High Holidays 5781 / 2020
As I write these words in mid-July, I know that many folks are struggling to get through the crises we find ourselves in — struggling to make decisions about your children’s schooling, struggling to balance work and home life, struggling with having to be in a potentially unsafe workplace or subway. Struggling with our deeper awareness that our nation continues to fail communities of color and to support their lives, health, dignity, and equality. Struggling with the greatest uncertainty, worries, and feelings of overwhelm we have ever known.
In this year of extreme change, we invite you to join Kol Ami on a journey to and through the High Holidays. It may seem odd to start thinking about High Holidays now, or to peg our current situation to such an ancient set of holy days.

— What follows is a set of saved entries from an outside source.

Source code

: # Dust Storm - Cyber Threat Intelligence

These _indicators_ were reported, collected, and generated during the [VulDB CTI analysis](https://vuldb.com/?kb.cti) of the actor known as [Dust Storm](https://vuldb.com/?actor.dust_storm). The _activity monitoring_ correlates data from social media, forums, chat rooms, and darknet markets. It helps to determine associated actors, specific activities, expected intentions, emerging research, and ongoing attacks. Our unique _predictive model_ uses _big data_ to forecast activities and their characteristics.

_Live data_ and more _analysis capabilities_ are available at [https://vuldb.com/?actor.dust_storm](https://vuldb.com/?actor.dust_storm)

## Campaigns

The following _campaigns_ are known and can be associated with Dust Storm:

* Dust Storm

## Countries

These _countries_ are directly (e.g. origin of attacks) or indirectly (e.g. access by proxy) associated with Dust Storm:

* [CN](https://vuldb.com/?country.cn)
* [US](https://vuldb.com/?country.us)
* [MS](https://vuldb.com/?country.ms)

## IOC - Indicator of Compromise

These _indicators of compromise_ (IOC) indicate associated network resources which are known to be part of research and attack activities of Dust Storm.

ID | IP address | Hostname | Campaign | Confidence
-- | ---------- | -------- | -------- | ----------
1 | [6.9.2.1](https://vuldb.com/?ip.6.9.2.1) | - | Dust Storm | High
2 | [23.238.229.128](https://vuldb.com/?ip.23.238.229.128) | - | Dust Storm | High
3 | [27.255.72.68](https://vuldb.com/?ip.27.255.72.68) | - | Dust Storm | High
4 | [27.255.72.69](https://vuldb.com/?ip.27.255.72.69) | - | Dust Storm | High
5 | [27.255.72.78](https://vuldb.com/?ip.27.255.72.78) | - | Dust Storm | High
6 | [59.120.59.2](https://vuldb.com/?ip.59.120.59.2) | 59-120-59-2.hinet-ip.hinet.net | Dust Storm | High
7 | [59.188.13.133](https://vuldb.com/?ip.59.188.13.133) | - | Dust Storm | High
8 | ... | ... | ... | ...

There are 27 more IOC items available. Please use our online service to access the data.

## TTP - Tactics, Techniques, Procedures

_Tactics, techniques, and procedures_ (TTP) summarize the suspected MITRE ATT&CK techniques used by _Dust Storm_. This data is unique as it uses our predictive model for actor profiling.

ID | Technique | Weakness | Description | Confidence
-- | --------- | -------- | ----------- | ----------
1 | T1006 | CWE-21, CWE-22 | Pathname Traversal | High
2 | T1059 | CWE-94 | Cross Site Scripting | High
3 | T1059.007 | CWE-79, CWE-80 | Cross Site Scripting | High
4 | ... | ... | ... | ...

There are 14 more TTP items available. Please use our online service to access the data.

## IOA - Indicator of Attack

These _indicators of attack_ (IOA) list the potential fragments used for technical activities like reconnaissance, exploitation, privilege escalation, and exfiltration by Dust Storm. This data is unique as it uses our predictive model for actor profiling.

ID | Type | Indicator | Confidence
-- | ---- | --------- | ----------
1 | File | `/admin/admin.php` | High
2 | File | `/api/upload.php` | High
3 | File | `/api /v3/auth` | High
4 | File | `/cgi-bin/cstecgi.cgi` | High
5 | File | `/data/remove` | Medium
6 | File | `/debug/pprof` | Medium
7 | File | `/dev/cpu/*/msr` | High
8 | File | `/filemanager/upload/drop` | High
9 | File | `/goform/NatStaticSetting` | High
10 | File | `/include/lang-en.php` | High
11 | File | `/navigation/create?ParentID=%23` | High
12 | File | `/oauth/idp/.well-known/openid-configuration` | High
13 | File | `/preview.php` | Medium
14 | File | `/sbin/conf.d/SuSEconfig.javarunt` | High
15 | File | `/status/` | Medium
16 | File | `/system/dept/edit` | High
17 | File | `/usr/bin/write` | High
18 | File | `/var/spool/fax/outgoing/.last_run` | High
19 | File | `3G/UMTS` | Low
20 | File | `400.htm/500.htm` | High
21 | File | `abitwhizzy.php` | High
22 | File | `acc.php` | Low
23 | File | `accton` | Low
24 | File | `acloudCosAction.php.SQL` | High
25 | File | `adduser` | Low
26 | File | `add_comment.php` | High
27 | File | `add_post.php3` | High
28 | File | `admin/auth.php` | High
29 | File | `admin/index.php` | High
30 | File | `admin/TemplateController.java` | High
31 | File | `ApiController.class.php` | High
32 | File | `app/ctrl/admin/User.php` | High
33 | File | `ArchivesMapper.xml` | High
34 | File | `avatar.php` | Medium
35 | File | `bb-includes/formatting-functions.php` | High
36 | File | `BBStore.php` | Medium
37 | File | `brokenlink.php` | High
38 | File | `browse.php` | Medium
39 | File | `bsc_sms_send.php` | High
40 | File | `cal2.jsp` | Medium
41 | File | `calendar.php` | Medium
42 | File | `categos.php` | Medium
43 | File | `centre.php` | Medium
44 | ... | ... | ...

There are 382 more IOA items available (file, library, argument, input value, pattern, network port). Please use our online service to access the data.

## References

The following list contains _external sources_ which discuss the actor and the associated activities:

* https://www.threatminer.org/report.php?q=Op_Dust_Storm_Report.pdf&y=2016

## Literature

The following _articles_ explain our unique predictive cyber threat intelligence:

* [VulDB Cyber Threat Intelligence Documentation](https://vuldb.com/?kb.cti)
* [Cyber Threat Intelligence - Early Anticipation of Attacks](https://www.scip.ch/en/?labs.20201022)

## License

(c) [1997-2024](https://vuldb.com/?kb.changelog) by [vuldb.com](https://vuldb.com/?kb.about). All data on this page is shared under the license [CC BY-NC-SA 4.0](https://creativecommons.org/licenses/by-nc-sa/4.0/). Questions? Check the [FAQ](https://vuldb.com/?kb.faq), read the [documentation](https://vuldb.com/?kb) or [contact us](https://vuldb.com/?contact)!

But as Rabbi Rami Shapiro reminds us, our spiritual tradition is based on two pillars: Tikkun HaNefesh/Healing our Souls and Tikkun Olam/Reparing the World. Both are so desperately needed this year, and both are intertwined. As we repair our souls we become better equipped to repair the world. As we work for good in the world, we discover our souls are calmer, lighter, more filled with light.
In that regard, we will be reading and pondering two books this summer, and discussing them into the fall — Rabbi Alan Lew’s aptly-titled “This is Real and You Are Completely Unprepared” — a guide for personal introspection through the High Holiday season. And Ibram X. Kendi’s “How to Be an Antiracist,” which will help us come to grips with the intersection of our Jewish and American identities, and give us the grounding we need to become antiracists not only in our hearts but in our actions and everyday life. I hope you’ll join us in these collective reads and opportunities to discuss.
Our theme for this year’s High Holidays is Zochreinu l’Chayim — Remember us for life. The phrase comes from the Amidah for High Holidays, and it’s a prayer from the heart — we pray that we will be written into the Book of Life for this coming year. And every moment we are keenly aware that our own actions will help determine our fate. This year, perhaps we translate zochreinu l’chaim as keep reminding us to choose life! Every time we put on a mask, every time we keep physically distant, every ounce of patience we muster as we take precautions — let’s whisper to ourselves: zochreinu l’chaim. Every time we express thanks or share our resources with front-line workers, every time we plant trees and use less fossil fuels, every time we support communities of color and work for their full equality — keep reminding us to choose life, remind us it’s for the sake of life.
Join us at Kol Ami as we walk this important journey in the months ahead.